[Start of Attachment]
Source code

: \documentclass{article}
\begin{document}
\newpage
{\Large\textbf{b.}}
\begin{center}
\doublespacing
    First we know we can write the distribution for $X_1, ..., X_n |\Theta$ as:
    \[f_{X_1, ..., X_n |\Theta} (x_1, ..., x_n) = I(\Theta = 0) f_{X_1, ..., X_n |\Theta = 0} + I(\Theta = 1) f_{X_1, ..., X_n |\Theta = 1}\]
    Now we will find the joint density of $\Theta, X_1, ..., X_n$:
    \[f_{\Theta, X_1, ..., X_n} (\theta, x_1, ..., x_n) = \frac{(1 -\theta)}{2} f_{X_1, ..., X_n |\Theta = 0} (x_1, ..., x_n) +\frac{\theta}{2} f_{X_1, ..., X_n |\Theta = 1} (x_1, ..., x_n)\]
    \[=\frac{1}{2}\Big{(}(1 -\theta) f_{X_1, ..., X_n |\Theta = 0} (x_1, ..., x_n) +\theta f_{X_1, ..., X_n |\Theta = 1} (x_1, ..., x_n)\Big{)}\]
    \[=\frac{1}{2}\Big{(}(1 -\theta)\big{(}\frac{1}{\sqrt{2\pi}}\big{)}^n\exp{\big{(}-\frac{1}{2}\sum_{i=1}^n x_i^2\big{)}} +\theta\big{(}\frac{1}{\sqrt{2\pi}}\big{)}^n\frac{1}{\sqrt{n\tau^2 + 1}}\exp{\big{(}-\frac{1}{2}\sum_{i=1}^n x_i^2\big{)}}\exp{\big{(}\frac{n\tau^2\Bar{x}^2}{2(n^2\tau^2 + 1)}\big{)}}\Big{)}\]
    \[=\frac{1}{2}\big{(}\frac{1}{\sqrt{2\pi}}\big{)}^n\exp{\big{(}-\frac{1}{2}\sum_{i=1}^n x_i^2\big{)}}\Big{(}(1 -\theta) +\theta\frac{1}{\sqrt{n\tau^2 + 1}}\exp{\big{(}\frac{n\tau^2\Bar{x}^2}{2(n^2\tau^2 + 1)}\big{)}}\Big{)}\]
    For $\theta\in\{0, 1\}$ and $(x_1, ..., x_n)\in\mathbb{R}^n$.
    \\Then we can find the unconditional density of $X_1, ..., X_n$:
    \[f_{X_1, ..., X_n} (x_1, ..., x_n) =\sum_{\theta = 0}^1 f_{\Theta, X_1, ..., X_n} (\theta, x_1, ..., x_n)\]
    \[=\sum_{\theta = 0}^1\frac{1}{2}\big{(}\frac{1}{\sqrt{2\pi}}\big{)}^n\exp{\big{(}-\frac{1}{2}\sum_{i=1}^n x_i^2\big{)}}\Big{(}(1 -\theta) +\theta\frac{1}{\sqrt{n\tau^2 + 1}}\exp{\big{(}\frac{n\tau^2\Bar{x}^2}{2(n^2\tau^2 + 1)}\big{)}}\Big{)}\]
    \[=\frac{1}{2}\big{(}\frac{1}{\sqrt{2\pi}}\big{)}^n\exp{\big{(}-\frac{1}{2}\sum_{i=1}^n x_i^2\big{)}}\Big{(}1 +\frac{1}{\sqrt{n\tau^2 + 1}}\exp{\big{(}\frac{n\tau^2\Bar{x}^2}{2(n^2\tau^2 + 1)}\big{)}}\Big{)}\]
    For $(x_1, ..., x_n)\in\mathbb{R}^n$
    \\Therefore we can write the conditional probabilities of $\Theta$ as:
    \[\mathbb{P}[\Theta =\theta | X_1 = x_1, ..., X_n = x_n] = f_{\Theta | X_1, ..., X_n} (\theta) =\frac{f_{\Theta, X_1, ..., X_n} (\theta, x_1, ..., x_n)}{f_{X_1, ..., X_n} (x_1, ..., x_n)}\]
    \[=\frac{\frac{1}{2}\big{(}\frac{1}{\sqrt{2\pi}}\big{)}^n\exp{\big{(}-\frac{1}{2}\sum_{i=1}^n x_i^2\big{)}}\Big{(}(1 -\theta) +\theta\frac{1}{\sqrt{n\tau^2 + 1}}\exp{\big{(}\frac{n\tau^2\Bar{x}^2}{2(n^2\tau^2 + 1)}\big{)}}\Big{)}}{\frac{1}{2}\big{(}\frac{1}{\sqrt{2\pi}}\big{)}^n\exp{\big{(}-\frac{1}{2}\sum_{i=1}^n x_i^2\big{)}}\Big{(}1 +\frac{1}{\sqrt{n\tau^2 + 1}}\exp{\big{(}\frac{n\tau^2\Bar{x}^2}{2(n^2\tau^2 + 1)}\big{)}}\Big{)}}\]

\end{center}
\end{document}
[End of Attachment]
**What the exercise asks:** Look through the listing and return each line containing the word "find".

**Exercise response:**
    Now we will find the joint density of $\Theta, X_1, ..., X_n$:
    \\Then we can find the unconditional density of $X_1, ..., X_n$:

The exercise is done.